Your objective
Copy the data precisely, character for character, and leave out every picture.
(Beginning of Extracted material)
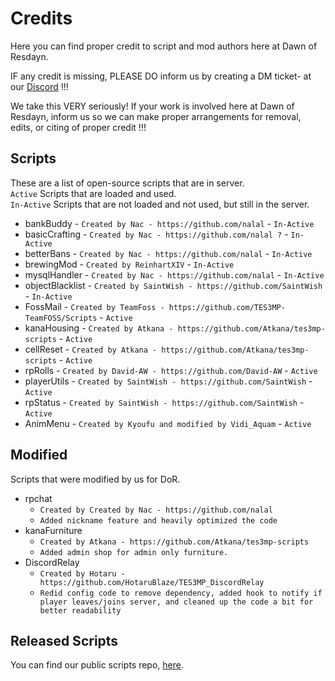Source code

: # Credits
Here you can find proper credit to script and mod authors here at Dawn of Resdayn.

IF any credit is missing, PLEASE DO inform us by creating a DM ticket- at our [Discord](https://discord.gg/XG8r27R) !!!

We take this VERY seriously! If your work is involved here at Dawn of Resdayn, inform us so we can make proper arrangements for removal, edits, or citing of proper credit !!!

## Scripts
These are a list of open-source scripts that are in server.\
``Active`` Scripts that are loaded and used.\
``In-Active`` Scripts that are not loaded and not used, but still in the server.
* bankBuddy - ``Created by Nac - https://github.com/nalal`` - ``In-Active``
* basicCrafting - ``Created by Nac - https://github.com/nalal ?`` - ``In-Active``
* betterBans - ``Created by Nac - https://github.com/nalal`` - ``In-Active``
* brewingMod - ``Created by ReinhartXIV`` - ``In-Active``
* mysqlHandler - ``Created by Nac - https://github.com/nalal`` - ``In-Active``
* objectBlacklist - ``Created by SaintWish - https://github.com/SaintWish`` - ``In-Active``
* FossMail - ``Created by TeamFoss - https://github.com/TES3MP-TeamFOSS/Scripts`` - ``Active``
* kanaHousing - ``Created by Atkana - https://github.com/Atkana/tes3mp-scripts`` - ``Active``
* cellReset - ``Created by Atkana - https://github.com/Atkana/tes3mp-scripts`` - ``Active``
* rpRolls - ``Created by David-AW - https://github.com/David-AW`` - ``Active``
* playerUtils - ``Created by SaintWish - https://github.com/SaintWish`` - ``Active``
* rpStatus - ``Created by SaintWish - https://github.com/SaintWish`` - ``Active``
* AnimMenu - ``Created by Kyoufu and modified by Vidi_Aquam`` - ``Active``

## Modified
Scripts that were modified by us for DoR.
* rpchat
  * ``Created by Created by Nac - https://github.com/nalal``
  * ``Added nickname feature and heavily optimized the code``
* kanaFurniture
  * ``Created by Atkana - https://github.com/Atkana/tes3mp-scripts``
  * ``Added admin shop for admin only furniture.``
* DiscordRelay
  * ``Created by Hotaru - https://github.com/HotaruBlaze/TES3MP_DiscordRelay``
  * ``Redid config code to remove dependency, added hook to notify if player leaves/joins server, and cleaned up the code a bit for better readability``

## Released Scripts
You can find our public scripts repo, [here](https://github.com/Dawn-of-Resdayn/public-scripts).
(End of Extracted material)
Solution
Source code

: # Credits
Here you can find proper credit to script and mod authors here at Dawn of Resdayn.

IF any credit is missing, PLEASE DO inform us by creating a DM ticket- at our [Discord](https://discord.gg/XG8r27R) !!!

We take this VERY seriously! If your work is involved here at Dawn of Resdayn, inform us so we can make proper arrangements for removal, edits, or citing of proper credit !!!

## Scripts
These are a list of open-source scripts that are in server.\
``Active`` Scripts that are loaded and used.\
``In-Active`` Scripts that are not loaded and not used, but still in the server.
* bankBuddy - ``Created by Nac - https://github.com/nalal`` - ``In-Active``
* basicCrafting - ``Created by Nac - https://github.com/nalal ?`` - ``In-Active``
* betterBans - ``Created by Nac - https://github.com/nalal`` - ``In-Active``
* brewingMod - ``Created by ReinhartXIV`` - ``In-Active``
* mysqlHandler - ``Created by Nac - https://github.com/nalal`` - ``In-Active``
* objectBlacklist - ``Created by SaintWish - https://github.com/SaintWish`` - ``In-Active``
* FossMail - ``Created by TeamFoss - https://github.com/TES3MP-TeamFOSS/Scripts`` - ``Active``
* kanaHousing - ``Created by Atkana - https://github.com/Atkana/tes3mp-scripts`` - ``Active``
* cellReset - ``Created by Atkana - https://github.com/Atkana/tes3mp-scripts`` - ``Active``
* rpRolls - ``Created by David-AW - https://github.com/David-AW`` - ``Active``
* playerUtils - ``Created by SaintWish - https://github.com/SaintWish`` - ``Active``
* rpStatus - ``Created by SaintWish - https://github.com/SaintWish`` - ``Active``
* AnimMenu - ``Created by Kyoufu and modified by Vidi_Aquam`` - ``Active``

## Modified
Scripts that were modified by us for DoR.
* rpchat
  * ``Created by Created by Nac - https://github.com/nalal``
  * ``Added nickname feature and heavily optimized the code``
* kanaFurniture
  * ``Created by Atkana - https://github.com/Atkana/tes3mp-scripts``
  * ``Added admin shop for admin only furniture.``
* DiscordRelay
  * ``Created by Hotaru - https://github.com/HotaruBlaze/TES3MP_DiscordRelay``
  * ``Redid config code to remove dependency, added hook to notify if player leaves/joins server, and cleaned up the code a bit for better readability``

## Released Scripts
You can find our public scripts repo, [here](https://github.com/Dawn-of-Resdayn/public-scripts).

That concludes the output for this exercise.